**What to produce:** The entries are to be repeated exactly, with all pictures omitted.

**Dataset records:**
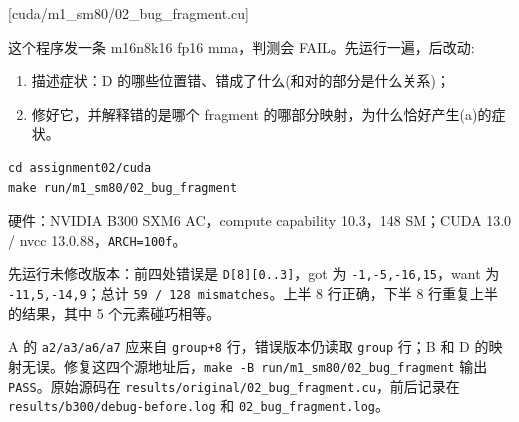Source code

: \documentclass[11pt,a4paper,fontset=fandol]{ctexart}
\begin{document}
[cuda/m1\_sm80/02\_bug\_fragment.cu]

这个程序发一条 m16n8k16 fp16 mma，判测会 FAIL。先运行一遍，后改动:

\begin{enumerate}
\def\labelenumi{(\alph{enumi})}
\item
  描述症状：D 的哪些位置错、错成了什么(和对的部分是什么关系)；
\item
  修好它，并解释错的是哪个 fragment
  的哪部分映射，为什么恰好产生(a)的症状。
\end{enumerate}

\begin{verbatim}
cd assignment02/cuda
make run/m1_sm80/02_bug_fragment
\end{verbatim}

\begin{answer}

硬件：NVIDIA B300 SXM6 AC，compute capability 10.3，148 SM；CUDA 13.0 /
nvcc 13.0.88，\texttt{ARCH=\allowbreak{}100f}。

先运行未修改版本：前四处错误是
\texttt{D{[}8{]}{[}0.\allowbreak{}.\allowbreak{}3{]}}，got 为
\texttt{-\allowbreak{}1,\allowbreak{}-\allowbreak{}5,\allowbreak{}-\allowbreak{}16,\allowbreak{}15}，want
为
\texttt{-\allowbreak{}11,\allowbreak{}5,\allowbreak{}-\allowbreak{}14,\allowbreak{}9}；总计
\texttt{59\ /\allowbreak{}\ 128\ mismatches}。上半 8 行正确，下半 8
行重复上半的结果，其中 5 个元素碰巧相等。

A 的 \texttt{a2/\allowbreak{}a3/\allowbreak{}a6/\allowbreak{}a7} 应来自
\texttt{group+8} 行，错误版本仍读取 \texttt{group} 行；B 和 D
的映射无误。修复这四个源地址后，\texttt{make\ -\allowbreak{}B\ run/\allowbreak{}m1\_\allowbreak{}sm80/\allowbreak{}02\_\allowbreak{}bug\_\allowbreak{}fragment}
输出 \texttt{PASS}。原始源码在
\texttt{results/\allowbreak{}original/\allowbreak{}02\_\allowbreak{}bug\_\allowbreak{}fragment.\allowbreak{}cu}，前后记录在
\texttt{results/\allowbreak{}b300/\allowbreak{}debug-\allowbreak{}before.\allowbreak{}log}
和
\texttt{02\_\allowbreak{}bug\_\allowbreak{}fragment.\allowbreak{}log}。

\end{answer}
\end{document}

**Answer section:**
Source code

: \documentclass[11pt,a4paper,fontset=fandol]{ctexart}
\begin{document}
[cuda/m1\_sm80/02\_bug\_fragment.cu]

这个程序发一条 m16n8k16 fp16 mma，判测会 FAIL。先运行一遍，后改动:

\begin{enumerate}
\def\labelenumi{(\alph{enumi})}
\item
  描述症状：D 的哪些位置错、错成了什么(和对的部分是什么关系)；
\item
  修好它，并解释错的是哪个 fragment
  的哪部分映射，为什么恰好产生(a)的症状。
\end{enumerate}

\begin{verbatim}
cd assignment02/cuda
make run/m1_sm80/02_bug_fragment
\end{verbatim}

\begin{answer}

硬件：NVIDIA B300 SXM6 AC，compute capability 10.3，148 SM；CUDA 13.0 /
nvcc 13.0.88，\texttt{ARCH=\allowbreak{}100f}。

先运行未修改版本：前四处错误是
\texttt{D{[}8{]}{[}0.\allowbreak{}.\allowbreak{}3{]}}，got 为
\texttt{-\allowbreak{}1,\allowbreak{}-\allowbreak{}5,\allowbreak{}-\allowbreak{}16,\allowbreak{}15}，want
为
\texttt{-\allowbreak{}11,\allowbreak{}5,\allowbreak{}-\allowbreak{}14,\allowbreak{}9}；总计
\texttt{59\ /\allowbreak{}\ 128\ mismatches}。上半 8 行正确，下半 8
行重复上半的结果，其中 5 个元素碰巧相等。

A 的 \texttt{a2/\allowbreak{}a3/\allowbreak{}a6/\allowbreak{}a7} 应来自
\texttt{group+8} 行，错误版本仍读取 \texttt{group} 行；B 和 D
的映射无误。修复这四个源地址后，\texttt{make\ -\allowbreak{}B\ run/\allowbreak{}m1\_\allowbreak{}sm80/\allowbreak{}02\_\allowbreak{}bug\_\allowbreak{}fragment}
输出 \texttt{PASS}。原始源码在
\texttt{results/\allowbreak{}original/\allowbreak{}02\_\allowbreak{}bug\_\allowbreak{}fragment.\allowbreak{}cu}，前后记录在
\texttt{results/\allowbreak{}b300/\allowbreak{}debug-\allowbreak{}before.\allowbreak{}log}
和
\texttt{02\_\allowbreak{}bug\_\allowbreak{}fragment.\allowbreak{}log}。

\end{answer}
\end{document}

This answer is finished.